What to work on
Every line from the one holding "to the post" through the final line of the entries is to be reproduced exactly, and no other line.
......
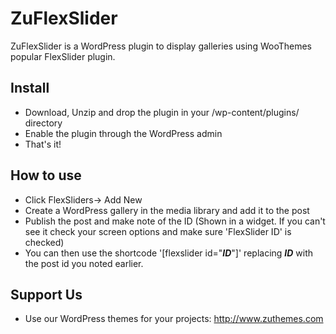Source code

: # ZuFlexSlider

ZuFlexSlider is a WordPress plugin to display galleries using WooThemes popular FlexSlider plugin.

## Install

* Download, Unzip and drop the plugin in your /wp-content/plugins/ directory
* Enable the plugin through the WordPress admin
* That's it!

## How to use

* Click FlexSliders-> Add New
* Create a WordPress gallery in the media library and add it to the post
* Publish the post and make note of the ID (Shown in a widget. If you can't see it check your screen options and make sure 'FlexSlider ID' is checked)
* You can then use the shortcode '[flexslider id="___ID___"]' replacing ___ID___ with the post id you noted earlier.

## Support Us
* Use our WordPress themes for your projects: http://www.zuthemes.com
......
Response to this exercise
* Create a WordPress gallery in the media library and add it to the post
* Publish the post and make note of the ID (Shown in a widget. If you can't see it check your screen options and make sure 'FlexSlider ID' is checked)
* You can then use the shortcode '[flexslider id="___ID___"]' replacing ___ID___ with the post id you noted earlier.

## Support Us
* Use our WordPress themes for your projects: http://www.zuthemes.com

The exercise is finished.